Remuneration disclosures by companies “tend to be boilerplate”; and few companies highlight how remuneration structure is aligned with the interests of shareholders and other stakeholders, or how these promote the long-term success of the company.

Just 5 per cent of companies fully disclosed the remuneration amount in dollar value paid to both directors and chief executives on a named basis, with breakdowns.

KPMG said companies could disclose more transparent reasons for non-compliance, as well as information on how remuneration arrangements are designed.

Companies also scored relatively poorly on shareholders’ rights and engagement, despite improvements from 2016.

Only 27 per cent of companies had a formal dividend policy, while 70 per cent said they did not have a formal policy but would still distribute dividends. Less than half had an investor relations policy.

“Having a (dividend) policy that is aligned with the company’s goals provides shareholders with the assurance that the company is seeking to maximise its value for its shareholders,” the report noted.

On board matters, scores were generally improved; but room for improvement was identified in the areas of board renewal and diversity.

The review found 48 per cent of companies had at least 1 independent director (ID) serving beyond 9 years, but the explanations provided for why they were retained as IDs were often not meaningful.

“Companies often mention that the board and nominating committee have reviewed the independence of the director in character and judgement and deemed them independent. But very few companies provided details on the process used to form their conclusion,” the report said.

The report also found that “board diversity-related disclosures are often sketchy”. Some 41 per cent of the companies said they had a board diversity policy, but the majority did not specify any targets or which aspects of diversity were being considered.

KPMG’s Low noted that new listing rules that took effect in January this year require a board’s diversity policy to be disclosed in the annual report, and he believes that companies’ performance would have been better had the survey been done a year later.

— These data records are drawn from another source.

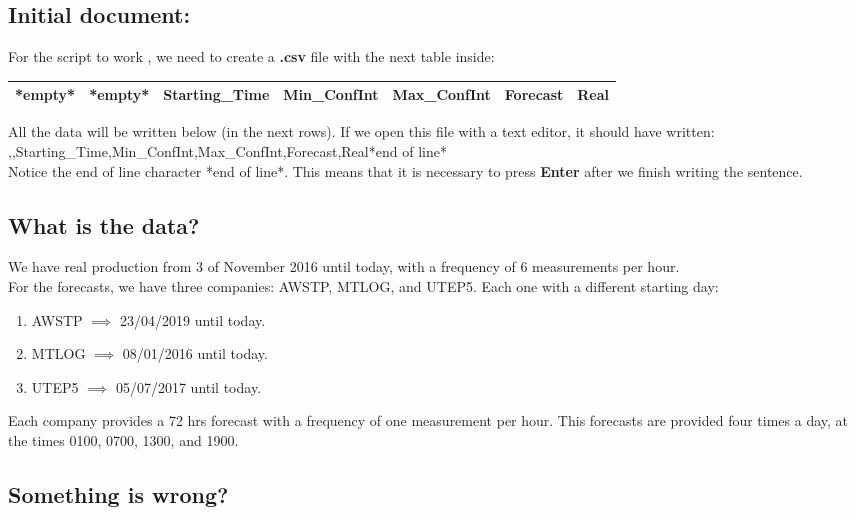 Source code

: \documentclass[12pt]{article}
\theoremstyle{definition}
\theoremstyle{remark}
\begin{document}
\subsection*{Initial document:}

For the script to work , we need to create a \textbf{.csv} file with the next table inside:
\begin{table}[H]
\centering
\begin{tabular}{|c|c|c|c|c|c|c|}
\toprule
{\color{red}*empty*} & {\color{red}*empty*} & Starting\_Time & Min\_ConfInt &  Max\_ConfInt & Forecast & Real \\
\midrule
\end{tabular}
\end{table}
All the data will be written below (in the next rows). If we open this file with a text editor, it should have written:\\
,,Starting\_Time,Min\_ConfInt,Max\_ConfInt,Forecast,Real{\color{red}*end of line*}\\
Notice the end of line character {\color{red}*end of line*}. This means that it is necessary to press \textbf{Enter} after we finish writing the sentence.

\subsection*{What is the data?}

We have real production from 3 of November 2016 until today, with a frequency of 6 measurements per hour.\\
For the forecasts, we have three companies: AWSTP, MTLOG, and UTEP5. Each one with a different starting day:
\begin{enumerate}

\item AWSTP $\implies$ 23/04/2019 until today.
\item MTLOG $\implies$ 08/01/2016 until today.
\item UTEP5 $\implies$ 05/07/2017 until today.

\end{enumerate}
Each company provides a 72 hrs forecast with a frequency of one measurement per hour. This forecasts are provided four times a day, at the times 0100, 0700, 1300, and 1900.

\subsection*{Something is wrong?}
\end{document}
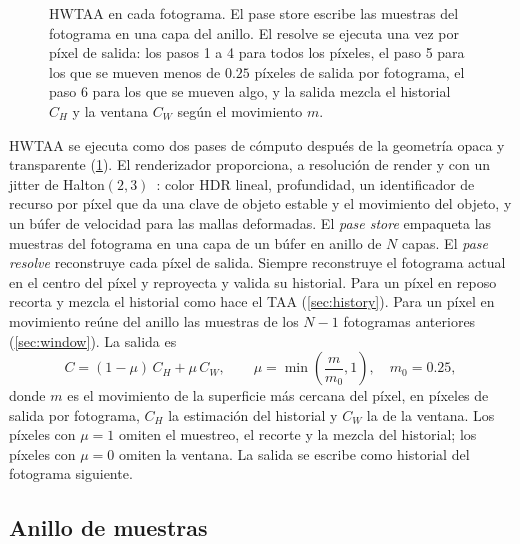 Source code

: \documentclass[11pt,a4paper]{article}
\begin{document}
\begin{figure}[t]
\caption{HWTAA en cada fotograma. El pase store escribe las muestras del fotograma en una capa del anillo. El resolve se ejecuta una vez por píxel de salida: los pasos 1 a 4 para todos los píxeles, el paso 5 para los que se mueven menos de $0.25$ píxeles de salida por fotograma, el paso 6 para los que se mueven algo, y la salida mezcla el historial $C_H$ y la ventana $C_W$ según el movimiento $m$.}
\label{fig:pipeline}
\end{figure}

HWTAA se ejecuta como dos pases de cómputo después de la geometría opaca y transparente (\cref{fig:pipeline}). El renderizador proporciona, a resolución de render y con un jitter de Halton$(2,3)$~\cite{halton1964}: color HDR lineal, profundidad, un identificador de recurso por píxel que da una clave de objeto estable y el movimiento del objeto, y un búfer de velocidad para las mallas deformadas. El \emph{pase store} empaqueta las muestras del fotograma en una capa de un búfer en anillo de $N$ capas. El \emph{pase resolve} reconstruye cada píxel de salida. Siempre reconstruye el fotograma actual en el centro del píxel y reproyecta y valida su historial. Para un píxel en reposo recorta y mezcla el historial como hace el TAA (\cref{sec:history}). Para un píxel en movimiento reúne del anillo las muestras de los $N-1$ fotogramas anteriores (\cref{sec:window}). La salida es
\begin{equation}
C = (1-\mu)\, C_H + \mu\, C_W, \qquad \mu = \min\!\left(\frac{m}{m_0}, 1\right), \quad m_0 = 0.25,
\label{eq:mix}
\end{equation}
donde $m$ es el movimiento de la superficie más cercana del píxel, en píxeles de salida por fotograma, $C_H$ la estimación del historial y $C_W$ la de la ventana. Los píxeles con $\mu = 1$ omiten el muestreo, el recorte y la mezcla del historial; los píxeles con $\mu=0$ omiten la ventana. La salida se escribe como historial del fotograma siguiente.

\subsection{Anillo de muestras}
\label{sec:ring}
\end{document}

Annual reports of 585 mainboard- and Catalist-listed companies whose financial years ended between Jul 1, 2020 and Jun 30, 2021 were analysed in the latest review of CG Code disclosures.

SGX Regulation chief executive Tan Boon Gin said in a press briefing that the results of the review are encouraging in terms of showing improvements in both presence and quality of disclosures.

“What it also shows is that framework changes can drive improvements, whether it is through streamlining the code or whether it is by hardcoding certain things in the listing rules,” he said.

SGX’s upcoming consultations are aimed to address 2 persistent trends of long-serving IDs and remuneration disclosures that need to be tackled by framework change, he added.

Other issues that the market may face could be addressed in thematic initiatives, Tan said, adding that SGX RegCo is planning to engage companies on a cyber initiative soon.